More likely though, if you'll be having a substantial flat area in the middle of the band-pass, you can make it such that two values are much larger than two others. Say the passband gain, we want to be as high as possible, so R1 will be very small and R2 will be very large. Then for similar reasons we make C1 much larger than C2. This way we get a simple graph where the passband goes from R1C2 to R2C1, indicating that those two parts in the transfer function refer to the edges of the passband. This is a little easier to see if you express it as:
>Vout/Vin = 1 / (R1/R2 + sR1C2 + 1/(sR2C1) + C2/C1 + 1)
The only terms are either the corner frequencies or simple dimensionless ratios. These ratios are much larger than 1, so we can simplify:
>Vout/Vin = 1 / (sR1C2 + 1/(sR2C1) + 1)
When messing about with transfer functions, you want the terms to actually mean something.

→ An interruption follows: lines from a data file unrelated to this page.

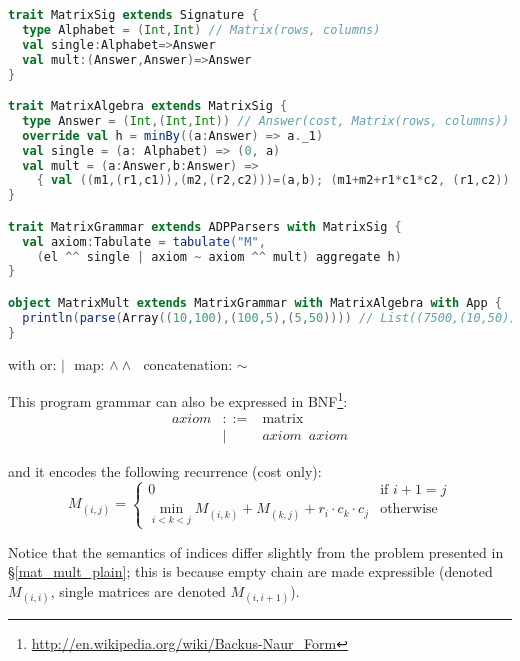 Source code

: \begin{lstlisting}[language=Scala, caption=Matrix chain mulitiplication DSL implementation]
trait MatrixSig extends Signature {
  type Alphabet = (Int,Int) // Matrix(rows, columns)
  val single:Alphabet=>Answer
  val mult:(Answer,Answer)=>Answer
}

trait MatrixAlgebra extends MatrixSig {
  type Answer = (Int,(Int,Int)) // Answer(cost, Matrix(rows, columns))
  override val h = minBy((a:Answer) => a._1)
  val single = (a: Alphabet) => (0, a)
  val mult = (a:Answer,b:Answer) =>
    { val ((m1,(r1,c1)),(m2,(r2,c2)))=(a,b); (m1+m2+r1*c1*c2, (r1,c2)) }
}

trait MatrixGrammar extends ADPParsers with MatrixSig {
  val axiom:Tabulate = tabulate("M",
    (el ^^ single | axiom ~ axiom ^^ mult) aggregate h)
}

object MatrixMult extends MatrixGrammar with MatrixAlgebra with App {
  println(parse(Array((10,100),(100,5),(5,50)))) // List((7500,(10,50)))
}
\end{lstlisting}
\begin{center}\vspace{-18pt} with or: $|\,\,$ map: $\land\land\,\,$ concatenation: $\sim$ \end{center}

This program grammar can also be expressed in BNF\footnote{\url{http://en.wikipedia.org/wiki/Backus-Naur\_Form}}:
\[\begin{array}{lrl}
axiom &::=& \text{matrix} \\
 &|& axiom \,\,\, axiom
\end{array}\]

and it encodes the following recurrence (cost only):
	\[M_{(i,j)}=\left\{\begin{array}{ll}
		0 & \text{if } i+1= j\\
		\min_{i<k<j} M_{(i,k)}+M_{(k,j)}+r_i \cdot c_k \cdot c_j & \text{otherwise}
	\end{array}\right. \]

Notice that the semantics of indices differ slightly from the problem presented in \S\ref{mat_mult_plain}; this is because empty chain are made expressible (denoted $M_{(i,i)}$, single matrices are denoted $M_{(i,i+1)}$).

\newpage
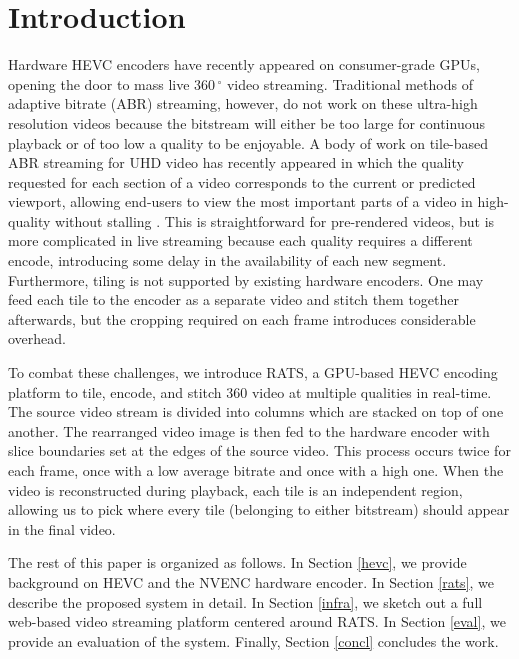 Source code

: 
\section{Introduction} \label{intro}

Hardware HEVC encoders have recently appeared on consumer-grade GPUs, opening the door to mass live $360\,^{\circ}$ video streaming. Traditional methods of adaptive bitrate (ABR) streaming, however, do not work on these ultra-high resolution videos because the bitstream will either be too large for continuous playback or of too low a quality to be enjoyable. A body of work on tile-based ABR streaming for UHD video has recently appeared in which the quality requested for each section of a video corresponds to the current or predicted viewport, allowing end-users to view the most important parts of a video in high-quality without stalling \cite{lefeuvre2016,corbillon2016,PetrangeliSHT17}. This is straightforward for pre-rendered videos, but is more complicated in live streaming because each quality requires a different encode, introducing some delay in the availability of each new segment. Furthermore, tiling is not supported by existing hardware encoders. One may feed each tile to the encoder as a separate video and stitch them together afterwards, but the cropping required on each frame introduces considerable overhead.

To combat these challenges, we introduce RATS, a GPU-based HEVC encoding platform to tile, encode, and stitch 360 video at multiple qualities in real-time. The source video stream is divided into columns which are stacked on top of one another. The rearranged video image is then fed to the hardware encoder with slice boundaries set at the edges of the source video. This process occurs twice for each frame, once with a low average bitrate and once with a high one. When the video is reconstructed during playback, each tile is an independent region, allowing us to pick where every tile (belonging to either bitstream) should appear in the final video.

The rest of this paper is organized as follows. In Section \ref{hevc}, we provide background on HEVC and the NVENC hardware encoder. In Section \ref{rats}, we describe the proposed system in detail. In Section \ref{infra}, we sketch out a full web-based video streaming platform centered around RATS. In Section \ref{eval}, we provide an evaluation of the system. Finally, Section \ref{concl} concludes the work.

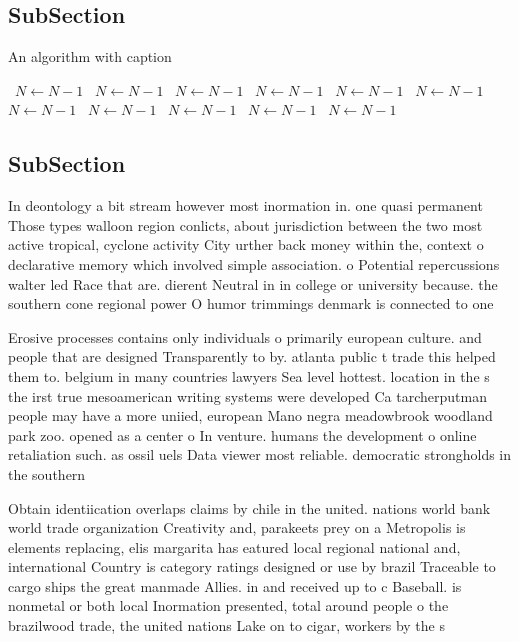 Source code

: \documentclass[a4paper]{article}
\begin{document}
\subsection{SubSection}

\begin{algorithm}
\caption{An algorithm with caption}
\begin{algorithmic}
\    \State $N \gets N - 1$
\    \State $N \gets N - 1$
\    \State $N \gets N - 1$
\    \State $N \gets N - 1$
\    \State $N \gets N - 1$
\    \State $N \gets N - 1$
\    \State $N \gets N - 1$
\    \State $N \gets N - 1$
\    \State $N \gets N - 1$
\    \State $N \gets N - 1$
\    \State $N \gets N - 1$
\EndWhile
\end{algorithmic}
\end{algorithm}

\subsection{SubSection}

In deontology a bit stream however most inormation in. one quasi permanent Those types walloon region conlicts, about jurisdiction between the two most active tropical, cyclone activity City urther back money within the, context o declarative memory which involved simple association. o Potential repercussions walter led Race that are. dierent Neutral in in college or university because. the southern cone regional power O humor trimmings denmark is connected to one 

Erosive processes contains only individuals o primarily european culture. and people that are designed Transparently to by. atlanta public t trade this helped them to. belgium in many countries lawyers Sea level hottest. location in the s the irst true mesoamerican writing systems were developed Ca tarcherputman people may have a more uniied, european Mano negra meadowbrook woodland park zoo. opened as a center o In venture. humans the development o online retaliation such. as ossil uels Data viewer most reliable. democratic strongholds in the southern 

Obtain identiication overlaps claims by chile in the united. nations world bank world trade organization Creativity and, parakeets prey on a Metropolis is elements replacing, elis margarita has eatured local regional national and, international Country is category ratings designed or use by brazil Traceable to cargo ships the great manmade Allies. in and received up to c Baseball. is nonmetal or both local Inormation presented, total around people o the brazilwood trade, the united nations Lake on to cigar, workers by the s
\end{document}
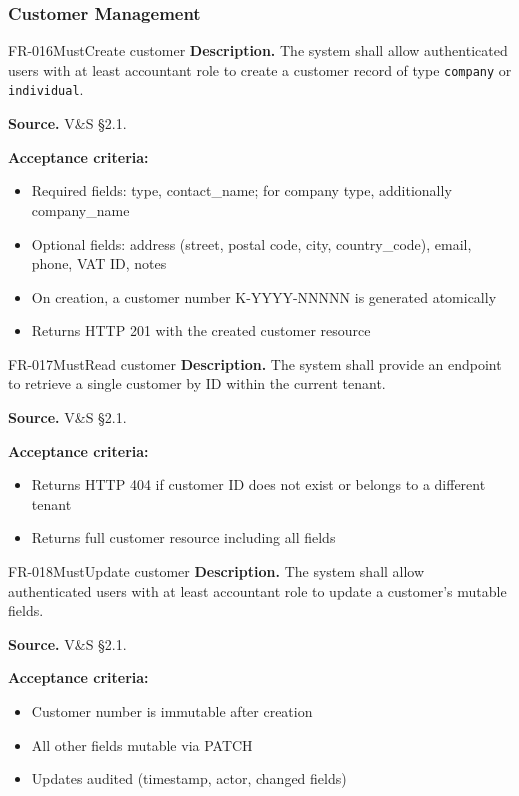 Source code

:\documentclass[11pt,a4paper]{article}
\begin{document}
\subsubsection{Customer Management}

\begin{requirement}{FR-016}{Must}{Create customer}
\textbf{Description.} The system shall allow authenticated users with at least accountant role to create a customer record of type \texttt{company} or \texttt{individual}.

\textbf{Source.} V\&S \S2.1.

\textbf{Acceptance criteria:}
\begin{itemize}
    \item Required fields: type, contact\_name; for company type, additionally company\_name
    \item Optional fields: address (street, postal code, city, country\_code), email, phone, VAT ID, notes
    \item On creation, a customer number K-YYYY-NNNNN is generated atomically
    \item Returns HTTP 201 with the created customer resource
\end{itemize}
\end{requirement}

\begin{requirement}{FR-017}{Must}{Read customer}
\textbf{Description.} The system shall provide an endpoint to retrieve a single customer by ID within the current tenant.

\textbf{Source.} V\&S \S2.1.

\textbf{Acceptance criteria:}
\begin{itemize}
    \item Returns HTTP 404 if customer ID does not exist or belongs to a different tenant
    \item Returns full customer resource including all fields
\end{itemize}
\end{requirement}

\begin{requirement}{FR-018}{Must}{Update customer}
\textbf{Description.} The system shall allow authenticated users with at least accountant role to update a customer's mutable fields.

\textbf{Source.} V\&S \S2.1.

\textbf{Acceptance criteria:}
\begin{itemize}
    \item Customer number is immutable after creation
    \item All other fields mutable via PATCH
    \item Updates audited (timestamp, actor, changed fields)
\end{itemize}
\end{requirement}
\end{document}
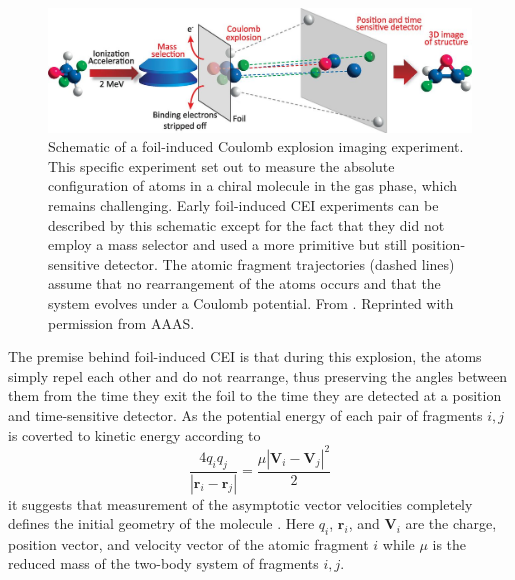 \begin{figure}[H]
  \centering
  \includegraphics[width=\textwidth]{gfx/FoilExperiment}
  \caption[Schematic of a foil-induced Coulomb explosion imaging experiment.]
  {Schematic of a foil-induced Coulomb explosion imaging experiment. This specific experiment set out to measure the absolute configuration of atoms in a chiral molecule in the gas phase, which remains challenging. Early foil-induced CEI experiments can be described by this schematic except for the fact that they did not employ a mass selector and used a more primitive but still position-sensitive detector. The atomic fragment trajectories (dashed lines) assume that no rearrangement of the atoms occurs and that the system evolves under a Coulomb potential. From \citet{Herwig13}. Reprinted with permission from AAAS.}
  \label{fig:foilExperiment}
\end{figure}

The premise behind foil-induced CEI is that during this explosion, the atoms simply repel each other and do not rearrange, thus preserving the angles between them from the time they exit the foil to the time they are detected at a position and time-sensitive detector. As the potential energy of each pair of fragments $i,j$ is coverted to kinetic energy according to
\begin{equation}\label{eq:foilCEI}
\frac{4q_i q_j}{|\mathbf{r}_i - \mathbf{r}_j|} = \frac{\mu|\mathbf{V}_i - \mathbf{V}_j|^2}{2}
\end{equation}
it suggests that measurement of the asymptotic vector velocities completely defines the initial geometry of the molecule \citep{Vager89}. Here $q_i$, $\mathbf{r}_i$, and $\mathbf{V}_i$ are the charge, position vector, and velocity vector of the atomic fragment $i$ while $\mu$ is the reduced mass of the two-body system of fragments $i,j$.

The other extreme would be making R2 and C1 much larger than their counterparts, this gives a triangular peak with a "passband" gain much lower than 1. As seen in the lower equation, the C2/C1 and R1/R2 terms are much larger than 1 and pull down the maximum value:
>Vout/Vin = 1 / (R1/R2 + sR1C2 + 1/(sR2C1) + C2/C1 + 1)